Clinical Trial Details
— Status: Completed
Administrative data
NCT number |
NCT00483106 |
Other study ID # |
99-22 |
Secondary ID |
|
Status |
Completed |
Phase |
Phase 4
|
First received |
|
Last updated |
|
Start date |
November 1999 |
Est. completion date |
March 31, 2020 |
Study information
Verified date |
March 2021 |
Source |
McGill University |
Contact |
n/a |
Is FDA regulated |
No |
Health authority |
|
Study type |
Interventional
|
Clinical Trial Summary
Attention deficit with hyperactivity disorder (ADHD) is a very common behavioral problem
during childhood. It is estimated that up to 80% of this disorder could be related to genetic
factors. The most common treatment for ADHD is psychostimulants. In this study, the
researchers investigate the effect of genetic variants in increasing the risk for behaviours
pertinent to ADHD or in modulating the response of these behaviours to methylphenidate.

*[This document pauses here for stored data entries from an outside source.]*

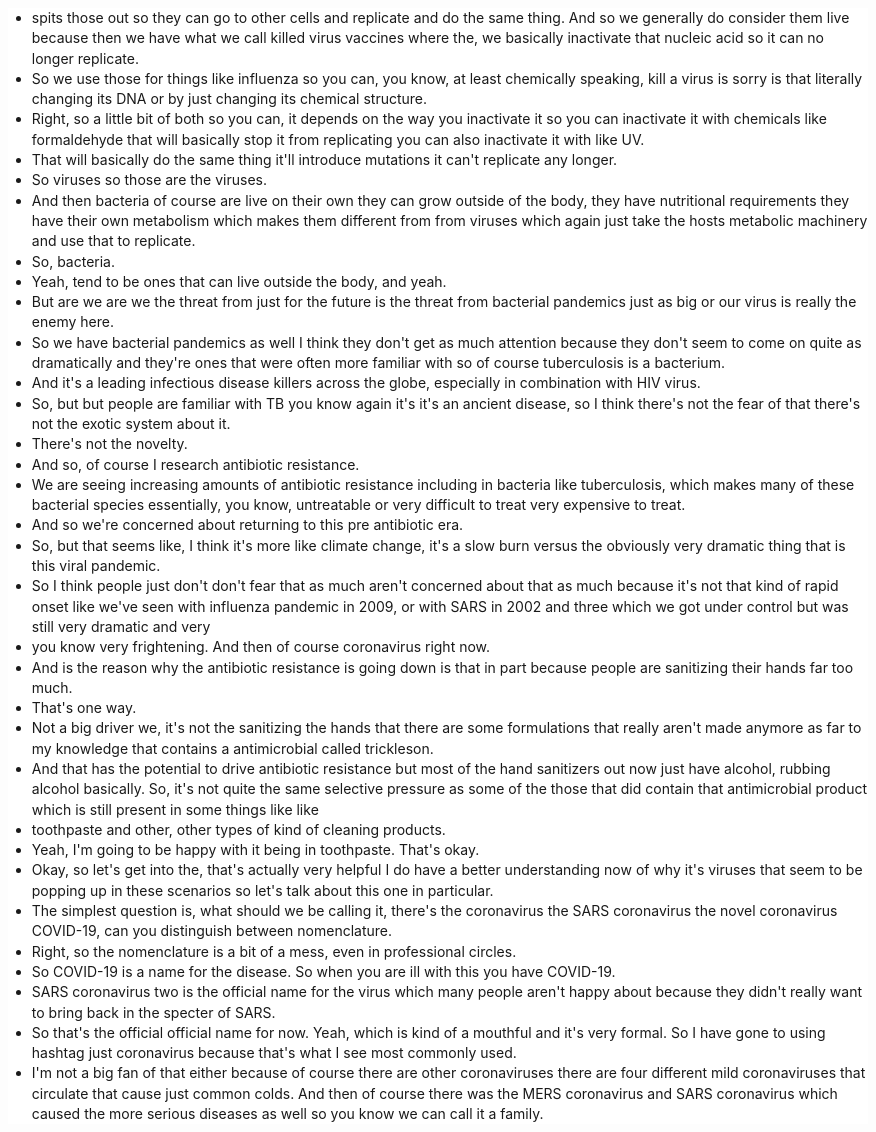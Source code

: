 *  spits those out so they can go to other cells and replicate and do the same thing. And so we generally do consider them live because then we have what we call killed virus vaccines where the, we basically inactivate that nucleic acid so it can no longer replicate.
*  So we use those for things like influenza so you can, you know, at least chemically speaking, kill a virus is sorry is that literally changing its DNA or by just changing its chemical structure.
*  Right, so a little bit of both so you can, it depends on the way you inactivate it so you can inactivate it with chemicals like formaldehyde that will basically stop it from replicating you can also inactivate it with like UV.
*  That will basically do the same thing it'll introduce mutations it can't replicate any longer.
*  So viruses so those are the viruses.
*  And then bacteria of course are live on their own they can grow outside of the body, they have nutritional requirements they have their own metabolism which makes them different from from viruses which again just take the hosts metabolic machinery and use that to replicate.
*  So, bacteria.
*  Yeah, tend to be ones that can live outside the body, and yeah.
*  But are we are we the threat from just for the future is the threat from bacterial pandemics just as big or our virus is really the enemy here.
*  So we have bacterial pandemics as well I think they don't get as much attention because they don't seem to come on quite as dramatically and they're ones that were often more familiar with so of course tuberculosis is a bacterium.
*  And it's a leading infectious disease killers across the globe, especially in combination with HIV virus.
*  So, but but people are familiar with TB you know again it's it's an ancient disease, so I think there's not the fear of that there's not the exotic system about it.
*  There's not the novelty.
*  And so, of course I research antibiotic resistance.
*  We are seeing increasing amounts of antibiotic resistance including in bacteria like tuberculosis, which makes many of these bacterial species essentially, you know, untreatable or very difficult to treat very expensive to treat.
*  And so we're concerned about returning to this pre antibiotic era.
*  So, but that seems like, I think it's more like climate change, it's a slow burn versus the obviously very dramatic thing that is this viral pandemic.
*  So I think people just don't don't fear that as much aren't concerned about that as much because it's not that kind of rapid onset like we've seen with influenza pandemic in 2009, or with SARS in 2002 and three which we got under control but was still very dramatic and very
*  you know very frightening. And then of course coronavirus right now.
*  And is the reason why the antibiotic resistance is going down is that in part because people are sanitizing their hands far too much.
*  That's one way.
*  Not a big driver we, it's not the sanitizing the hands that there are some formulations that really aren't made anymore as far to my knowledge that contains a antimicrobial called trickleson.
*  And that has the potential to drive antibiotic resistance but most of the hand sanitizers out now just have alcohol, rubbing alcohol basically. So, it's not quite the same selective pressure as some of the those that did contain that antimicrobial product which is still present in some things like like
*  toothpaste and other, other types of kind of cleaning products.
*  Yeah, I'm going to be happy with it being in toothpaste. That's okay.
*  Okay, so let's get into the, that's actually very helpful I do have a better understanding now of why it's viruses that seem to be popping up in these scenarios so let's talk about this one in particular.
*  The simplest question is, what should we be calling it, there's the coronavirus the SARS coronavirus the novel coronavirus COVID-19, can you distinguish between nomenclature.
*  Right, so the nomenclature is a bit of a mess, even in professional circles.
*  So COVID-19 is a name for the disease. So when you are ill with this you have COVID-19.
*  SARS coronavirus two is the official name for the virus which many people aren't happy about because they didn't really want to bring back in the specter of SARS.
*  So that's the official official name for now. Yeah, which is kind of a mouthful and it's very formal. So I have gone to using hashtag just coronavirus because that's what I see most commonly used.
*  I'm not a big fan of that either because of course there are other coronaviruses there are four different mild coronaviruses that circulate that cause just common colds. And then of course there was the MERS coronavirus and SARS coronavirus which caused the more serious diseases as well so you know we can call it a family.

Response to methylphenidate is evaluated through a double blind placebo controlled one week
study.
Description:
Attention Deficit Hyperactivity disorder (ADHD) is a syndrome that is characterized by
inattention, motor hyperactivity and impulsivity. It affects 8 to 12% of the population. The
presentation of children with ADHD can be varied, from simple inattention to severe motor
hyperactivity and impulsivity. It has a negative impact on the child's life, including poor
school achievement and difficulty with peer and family relationships.
Although the etiology of ADHD is not well understood, genetic factors are known to play a
significant role in the pathogenesis of ADHD, as indicated by family, twin and adoption
studies. In addition, environmental factors such as smoking during pregnancy and obstetrical
complications have been found to contribute significantly in increasing the risk for and
severity of ADHD. It is therefore likely that genetic predisposing factors interact with
environmental factors to produce the behavioral disturbances observed in ADHD. The first goal
of this study is therefore to investigate possible genetic and environmental risk factors,
and examine how they might interact to confer increased risk for ADHD.

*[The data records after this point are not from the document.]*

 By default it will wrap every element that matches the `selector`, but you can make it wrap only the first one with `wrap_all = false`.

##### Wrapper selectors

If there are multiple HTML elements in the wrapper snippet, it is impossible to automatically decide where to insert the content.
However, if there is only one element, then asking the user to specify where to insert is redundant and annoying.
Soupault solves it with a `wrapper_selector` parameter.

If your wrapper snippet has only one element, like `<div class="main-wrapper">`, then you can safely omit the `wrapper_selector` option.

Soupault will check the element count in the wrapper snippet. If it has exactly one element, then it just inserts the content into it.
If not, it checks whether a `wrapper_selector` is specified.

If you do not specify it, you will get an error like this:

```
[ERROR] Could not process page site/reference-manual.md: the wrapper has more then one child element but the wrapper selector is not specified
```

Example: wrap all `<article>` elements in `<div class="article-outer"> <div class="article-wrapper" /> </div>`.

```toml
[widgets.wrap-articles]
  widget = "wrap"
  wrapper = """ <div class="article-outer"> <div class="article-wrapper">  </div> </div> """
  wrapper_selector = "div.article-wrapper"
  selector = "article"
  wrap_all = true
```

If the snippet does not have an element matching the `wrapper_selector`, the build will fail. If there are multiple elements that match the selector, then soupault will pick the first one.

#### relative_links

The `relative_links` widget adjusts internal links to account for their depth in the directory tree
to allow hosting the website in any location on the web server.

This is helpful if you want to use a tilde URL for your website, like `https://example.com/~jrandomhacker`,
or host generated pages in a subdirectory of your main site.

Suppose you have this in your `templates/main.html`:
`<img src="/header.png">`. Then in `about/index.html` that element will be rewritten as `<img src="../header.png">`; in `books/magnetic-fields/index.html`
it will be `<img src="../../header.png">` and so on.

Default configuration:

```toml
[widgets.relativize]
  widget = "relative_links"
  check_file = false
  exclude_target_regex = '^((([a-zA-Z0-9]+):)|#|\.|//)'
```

A majority of children (70%) with ADHD show a significant improvement with of their
behavioral disorder when treated with stimulant drugs such as methylphenidate (MPH). However,
the extent to which each child benefits from MPH is variable and some of the children do not
improve at all in spite of adequate trials with stimulant drugs. The second purpose of this
project is to study the correlates/predictors of responsiveness to MPH in school-aged
children and to identify genetic factors that may modulate the behavioral response to this
drug.
In order to achieve our research goals, children with ADHD are invited to participate to a
two-week double-blind placebo controlled medication trial with MPH (Ritalin, 0.5mg/kg/day).
During these two weeks, neuropsychological and behavioral assessments of the child are
performed at the clinic to evaluate the cognitive performance of the child while on
medication and placebo. Parents are invited to answer questionnaires about the behavior of
their child and about family history of mental disorders, as well as prenatal and perinatal
risk factors. Finally, the participating child, both parents, and siblings are invited to
provide a blood or saliva sample for genetic analysis.